*TO DO:* Take the records below and retype them line by line, from the first line through the one containing "- [how to use"; stop there.

Data items:
- - - - -
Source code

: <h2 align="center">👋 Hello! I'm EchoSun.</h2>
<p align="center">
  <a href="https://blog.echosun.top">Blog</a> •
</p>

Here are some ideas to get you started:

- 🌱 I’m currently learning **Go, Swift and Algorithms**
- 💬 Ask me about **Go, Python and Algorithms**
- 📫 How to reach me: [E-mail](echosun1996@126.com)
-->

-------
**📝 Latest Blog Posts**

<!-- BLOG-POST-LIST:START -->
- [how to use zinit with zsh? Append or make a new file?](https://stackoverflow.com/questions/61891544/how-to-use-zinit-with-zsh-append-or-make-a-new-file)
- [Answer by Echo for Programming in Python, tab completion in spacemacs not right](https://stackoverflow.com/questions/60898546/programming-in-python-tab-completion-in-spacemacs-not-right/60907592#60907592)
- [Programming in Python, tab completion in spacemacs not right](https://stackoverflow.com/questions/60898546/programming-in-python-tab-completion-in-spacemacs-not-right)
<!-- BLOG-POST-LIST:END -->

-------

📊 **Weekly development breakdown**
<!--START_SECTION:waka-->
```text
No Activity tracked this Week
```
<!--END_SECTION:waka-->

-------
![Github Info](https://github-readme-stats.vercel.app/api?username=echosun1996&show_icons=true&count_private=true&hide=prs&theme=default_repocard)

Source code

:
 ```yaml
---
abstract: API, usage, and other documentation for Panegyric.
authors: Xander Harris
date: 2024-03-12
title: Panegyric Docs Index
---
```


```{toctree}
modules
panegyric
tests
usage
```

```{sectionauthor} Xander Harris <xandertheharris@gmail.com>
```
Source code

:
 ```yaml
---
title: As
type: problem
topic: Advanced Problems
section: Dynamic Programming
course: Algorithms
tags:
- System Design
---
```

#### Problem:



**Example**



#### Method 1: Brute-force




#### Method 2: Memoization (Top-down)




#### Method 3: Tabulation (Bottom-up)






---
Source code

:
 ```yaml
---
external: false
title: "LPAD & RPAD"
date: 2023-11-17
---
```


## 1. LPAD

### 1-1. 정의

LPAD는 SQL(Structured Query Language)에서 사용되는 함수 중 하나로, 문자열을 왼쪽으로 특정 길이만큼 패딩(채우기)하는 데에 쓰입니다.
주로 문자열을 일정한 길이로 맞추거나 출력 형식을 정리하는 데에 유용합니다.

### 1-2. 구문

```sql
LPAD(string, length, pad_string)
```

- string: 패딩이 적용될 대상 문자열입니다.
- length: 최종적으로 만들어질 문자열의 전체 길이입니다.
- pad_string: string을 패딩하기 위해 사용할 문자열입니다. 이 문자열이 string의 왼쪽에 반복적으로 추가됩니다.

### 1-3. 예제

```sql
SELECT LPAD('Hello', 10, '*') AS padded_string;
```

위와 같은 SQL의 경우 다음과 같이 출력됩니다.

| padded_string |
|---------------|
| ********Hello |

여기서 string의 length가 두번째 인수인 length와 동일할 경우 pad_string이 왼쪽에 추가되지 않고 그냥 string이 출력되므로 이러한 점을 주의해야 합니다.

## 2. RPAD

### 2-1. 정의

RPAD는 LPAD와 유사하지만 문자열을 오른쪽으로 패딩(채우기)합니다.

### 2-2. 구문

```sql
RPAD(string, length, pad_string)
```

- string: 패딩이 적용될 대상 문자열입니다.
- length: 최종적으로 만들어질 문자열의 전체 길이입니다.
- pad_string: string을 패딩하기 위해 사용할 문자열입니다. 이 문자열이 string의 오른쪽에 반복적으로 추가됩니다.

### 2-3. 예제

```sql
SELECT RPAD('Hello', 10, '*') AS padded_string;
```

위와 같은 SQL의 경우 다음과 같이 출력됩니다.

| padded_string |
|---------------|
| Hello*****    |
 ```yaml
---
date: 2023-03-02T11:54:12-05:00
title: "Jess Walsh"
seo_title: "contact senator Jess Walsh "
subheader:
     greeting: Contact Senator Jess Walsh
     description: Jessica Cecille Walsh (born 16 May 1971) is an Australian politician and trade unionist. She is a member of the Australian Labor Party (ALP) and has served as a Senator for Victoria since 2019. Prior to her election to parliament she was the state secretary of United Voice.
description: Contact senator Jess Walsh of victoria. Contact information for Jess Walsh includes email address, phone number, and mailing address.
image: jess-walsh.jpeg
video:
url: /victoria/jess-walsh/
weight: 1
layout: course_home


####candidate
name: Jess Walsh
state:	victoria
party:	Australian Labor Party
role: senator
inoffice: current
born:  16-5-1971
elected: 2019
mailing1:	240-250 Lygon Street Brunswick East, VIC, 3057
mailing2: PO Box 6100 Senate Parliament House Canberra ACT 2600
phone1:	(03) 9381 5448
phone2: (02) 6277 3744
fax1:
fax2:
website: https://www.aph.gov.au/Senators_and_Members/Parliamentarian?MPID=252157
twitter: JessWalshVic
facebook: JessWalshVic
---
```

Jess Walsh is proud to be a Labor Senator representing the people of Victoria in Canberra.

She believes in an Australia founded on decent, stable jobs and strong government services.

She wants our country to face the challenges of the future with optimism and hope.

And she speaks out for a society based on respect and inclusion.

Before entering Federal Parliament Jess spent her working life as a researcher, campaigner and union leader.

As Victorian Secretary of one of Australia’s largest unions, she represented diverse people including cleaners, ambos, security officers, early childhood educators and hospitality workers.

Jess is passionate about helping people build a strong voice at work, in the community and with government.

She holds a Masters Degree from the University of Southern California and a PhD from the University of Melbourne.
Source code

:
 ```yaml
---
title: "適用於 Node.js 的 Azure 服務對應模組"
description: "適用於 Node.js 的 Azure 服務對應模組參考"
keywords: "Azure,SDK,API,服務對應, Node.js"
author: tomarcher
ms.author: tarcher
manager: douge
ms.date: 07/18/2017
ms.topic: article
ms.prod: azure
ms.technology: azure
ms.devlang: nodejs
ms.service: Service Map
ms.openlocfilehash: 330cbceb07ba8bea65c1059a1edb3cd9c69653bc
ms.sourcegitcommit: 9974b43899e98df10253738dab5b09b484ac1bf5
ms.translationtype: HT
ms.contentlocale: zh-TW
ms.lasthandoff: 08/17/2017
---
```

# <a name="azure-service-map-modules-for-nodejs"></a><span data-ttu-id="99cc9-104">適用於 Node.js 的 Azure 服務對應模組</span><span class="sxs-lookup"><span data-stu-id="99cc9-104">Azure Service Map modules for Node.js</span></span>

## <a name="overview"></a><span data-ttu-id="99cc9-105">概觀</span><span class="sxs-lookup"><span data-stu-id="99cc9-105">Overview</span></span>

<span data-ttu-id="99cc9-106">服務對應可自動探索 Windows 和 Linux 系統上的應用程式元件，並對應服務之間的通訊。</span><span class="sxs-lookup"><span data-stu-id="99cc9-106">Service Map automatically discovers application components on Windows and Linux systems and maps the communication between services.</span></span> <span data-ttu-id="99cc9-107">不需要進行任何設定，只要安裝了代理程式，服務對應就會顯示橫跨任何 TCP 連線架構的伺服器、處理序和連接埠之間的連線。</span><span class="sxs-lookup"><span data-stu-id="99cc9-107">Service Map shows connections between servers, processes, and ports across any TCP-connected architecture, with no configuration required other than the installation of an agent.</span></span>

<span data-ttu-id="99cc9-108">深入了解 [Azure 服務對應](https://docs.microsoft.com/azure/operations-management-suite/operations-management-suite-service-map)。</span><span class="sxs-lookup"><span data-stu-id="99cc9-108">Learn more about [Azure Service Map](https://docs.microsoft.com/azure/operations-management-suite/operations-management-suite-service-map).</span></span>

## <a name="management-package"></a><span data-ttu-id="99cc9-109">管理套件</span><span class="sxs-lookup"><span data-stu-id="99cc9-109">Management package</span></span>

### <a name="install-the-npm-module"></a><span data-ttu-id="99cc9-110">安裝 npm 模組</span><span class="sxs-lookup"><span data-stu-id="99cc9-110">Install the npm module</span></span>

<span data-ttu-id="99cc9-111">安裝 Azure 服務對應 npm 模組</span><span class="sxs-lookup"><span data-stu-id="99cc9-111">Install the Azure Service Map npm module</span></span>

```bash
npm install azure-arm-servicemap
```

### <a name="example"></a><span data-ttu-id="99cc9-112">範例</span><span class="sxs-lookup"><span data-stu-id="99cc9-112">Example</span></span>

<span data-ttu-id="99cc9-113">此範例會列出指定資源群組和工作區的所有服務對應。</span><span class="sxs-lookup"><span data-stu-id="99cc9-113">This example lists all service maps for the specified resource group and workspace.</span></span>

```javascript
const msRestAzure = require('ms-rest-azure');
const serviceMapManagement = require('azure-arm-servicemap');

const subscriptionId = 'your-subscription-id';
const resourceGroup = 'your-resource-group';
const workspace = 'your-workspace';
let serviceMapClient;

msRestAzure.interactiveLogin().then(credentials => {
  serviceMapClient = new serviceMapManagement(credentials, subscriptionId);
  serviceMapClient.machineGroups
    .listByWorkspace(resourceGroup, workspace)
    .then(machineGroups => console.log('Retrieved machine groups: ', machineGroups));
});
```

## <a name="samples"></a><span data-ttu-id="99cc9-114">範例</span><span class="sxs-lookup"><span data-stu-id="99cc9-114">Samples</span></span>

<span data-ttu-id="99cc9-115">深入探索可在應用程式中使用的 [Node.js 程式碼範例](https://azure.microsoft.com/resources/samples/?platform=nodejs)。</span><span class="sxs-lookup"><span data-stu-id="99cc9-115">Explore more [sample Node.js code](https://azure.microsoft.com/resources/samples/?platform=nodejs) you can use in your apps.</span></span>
- - - - -
*EXPECTED ANSWER:*
Source code

: <h2 align="center">👋 Hello! I'm EchoSun.</h2>
<p align="center">
  <a href="https://blog.echosun.top">Blog</a> •
</p>

Here are some ideas to get you started:

- 🌱 I’m currently learning **Go, Swift and Algorithms**
- 💬 Ask me about **Go, Python and Algorithms**
- 📫 How to reach me: [E-mail](echosun1996@126.com)
-->

-------
**📝 Latest Blog Posts**

<!-- BLOG-POST-LIST:START -->
- [how to use zinit with zsh? Append or make a new file?](https://stackoverflow.com/questions/61891544/how-to-use-zinit-with-zsh-append-or-make-a-new-file)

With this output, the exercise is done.